• What is being asked: Although the entries contain pictures, the copy should hold only their exact text.
++++ Records for this exercise
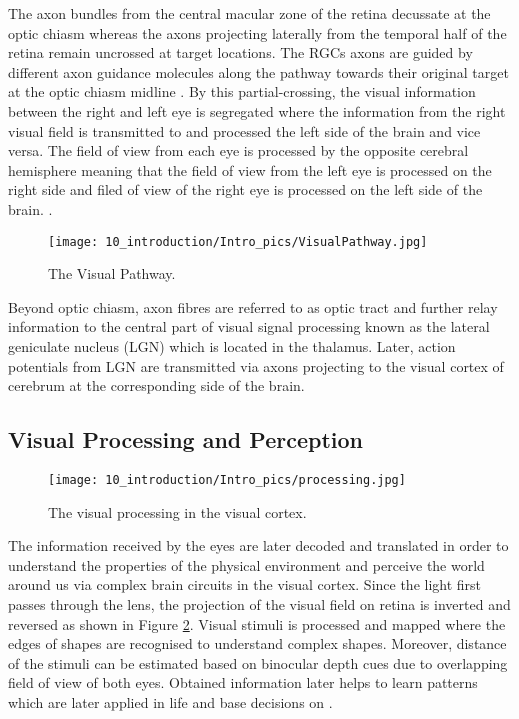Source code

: The axon bundles from the central macular zone of the retina decussate at the optic chiasm whereas the axons projecting laterally from the temporal half of the retina remain uncrossed at target locations. The RGCs axons are guided by different axon guidance molecules along the pathway towards their original target at the optic chiasm midline \cite{holmes2018reconstructing}. By this partial-crossing, the visual information between the right and left eye is segregated where the information from the right visual field is transmitted to and processed the left side of the brain and vice versa. The field of view from each eye is processed by the opposite cerebral hemisphere meaning that the field of view from the left eye is processed on the right side and filed of view of the right eye is processed on the left side of the brain. \cite{holmes2018reconstructing}.

\begin{figure}[H]
\centering
\texttt{[image: 10\_introduction/Intro\_pics/VisualPathway.jpg]}
\caption{The Visual Pathway. \cite{openstax}}
\label{fig:The Visual Pathway}
\end{figure}

Beyond optic chiasm, axon fibres are referred to as optic tract and further relay information to the central part of visual signal processing known as the lateral geniculate nucleus (LGN) which is located in the thalamus. Later, action potentials from LGN are transmitted via axons projecting to the  visual cortex of cerebrum at the corresponding side of the brain. 

\subsection{Visual Processing and Perception}

\begin{figure}[H]
\centering
\texttt{[image: 10\_introduction/Intro\_pics/processing.jpg]}
\caption{The visual processing in the visual cortex. \cite{openstax}}
\label{fig:The Visual Processing}
\end{figure}

The information received by the eyes are later decoded and translated in order to understand the properties of the physical environment and perceive the world around us via complex brain circuits in the visual cortex. Since the light first passes through the lens, the projection of the visual field on retina is inverted and reversed as shown in Figure \ref{fig:The Visual Processing}. Visual stimuli is processed and mapped where the edges of shapes are recognised to understand complex shapes. Moreover, distance of the stimuli can be estimated based on binocular depth cues due to overlapping field of view of both eyes. Obtained information later helps to learn patterns which are later applied in life and base decisions on \cite{wandell2007visual}.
++++++++
• Answer space:
Source code

: The axon bundles from the central macular zone of the retina decussate at the optic chiasm whereas the axons projecting laterally from the temporal half of the retina remain uncrossed at target locations. The RGCs axons are guided by different axon guidance molecules along the pathway towards their original target at the optic chiasm midline \cite{holmes2018reconstructing}. By this partial-crossing, the visual information between the right and left eye is segregated where the information from the right visual field is transmitted to and processed the left side of the brain and vice versa. The field of view from each eye is processed by the opposite cerebral hemisphere meaning that the field of view from the left eye is processed on the right side and filed of view of the right eye is processed on the left side of the brain. \cite{holmes2018reconstructing}.

\begin{figure}[H]
\centering
\texttt{[image: 10\_introduction/Intro\_pics/VisualPathway.jpg]}
\caption{The Visual Pathway. \cite{openstax}}
\label{fig:The Visual Pathway}
\end{figure}

Beyond optic chiasm, axon fibres are referred to as optic tract and further relay information to the central part of visual signal processing known as the lateral geniculate nucleus (LGN) which is located in the thalamus. Later, action potentials from LGN are transmitted via axons projecting to the  visual cortex of cerebrum at the corresponding side of the brain. 

\subsection{Visual Processing and Perception}

\begin{figure}[H]
\centering
\texttt{[image: 10\_introduction/Intro\_pics/processing.jpg]}
\caption{The visual processing in the visual cortex. \cite{openstax}}
\label{fig:The Visual Processing}
\end{figure}

The information received by the eyes are later decoded and translated in order to understand the properties of the physical environment and perceive the world around us via complex brain circuits in the visual cortex. Since the light first passes through the lens, the projection of the visual field on retina is inverted and reversed as shown in Figure \ref{fig:The Visual Processing}. Visual stimuli is processed and mapped where the edges of shapes are recognised to understand complex shapes. Moreover, distance of the stimuli can be estimated based on binocular depth cues due to overlapping field of view of both eyes. Obtained information later helps to learn patterns which are later applied in life and base decisions on \cite{wandell2007visual}.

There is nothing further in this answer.